# [Exercise brief]
Out of the lines below, please list those that hold the string "Enums".

*** Opening of Listed entries ***

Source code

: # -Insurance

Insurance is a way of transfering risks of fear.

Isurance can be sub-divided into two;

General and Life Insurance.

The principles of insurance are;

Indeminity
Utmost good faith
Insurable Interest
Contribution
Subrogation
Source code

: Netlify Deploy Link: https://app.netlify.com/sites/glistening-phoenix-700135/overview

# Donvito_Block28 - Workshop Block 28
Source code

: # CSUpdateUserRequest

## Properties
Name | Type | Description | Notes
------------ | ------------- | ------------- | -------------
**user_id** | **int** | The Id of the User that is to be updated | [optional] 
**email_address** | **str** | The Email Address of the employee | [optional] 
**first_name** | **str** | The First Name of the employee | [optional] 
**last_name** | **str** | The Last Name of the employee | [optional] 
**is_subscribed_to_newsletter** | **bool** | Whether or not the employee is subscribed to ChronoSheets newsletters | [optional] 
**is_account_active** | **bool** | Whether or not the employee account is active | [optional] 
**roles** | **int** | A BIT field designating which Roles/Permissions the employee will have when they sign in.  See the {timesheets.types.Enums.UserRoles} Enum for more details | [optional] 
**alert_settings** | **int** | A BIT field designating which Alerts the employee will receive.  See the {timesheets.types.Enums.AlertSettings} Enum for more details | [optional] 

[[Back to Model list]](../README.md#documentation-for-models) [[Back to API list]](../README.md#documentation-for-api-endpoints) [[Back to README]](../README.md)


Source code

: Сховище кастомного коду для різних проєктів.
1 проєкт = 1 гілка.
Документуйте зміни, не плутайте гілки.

*** Close of Listed entries ***

# [Exercise result]
**roles** | **int** | A BIT field designating which Roles/Permissions the employee will have when they sign in.  See the {timesheets.types.Enums.UserRoles} Enum for more details | [optional] 
**alert_settings** | **int** | A BIT field designating which Alerts the employee will receive.  See the {timesheets.types.Enums.AlertSettings} Enum for more details | [optional] 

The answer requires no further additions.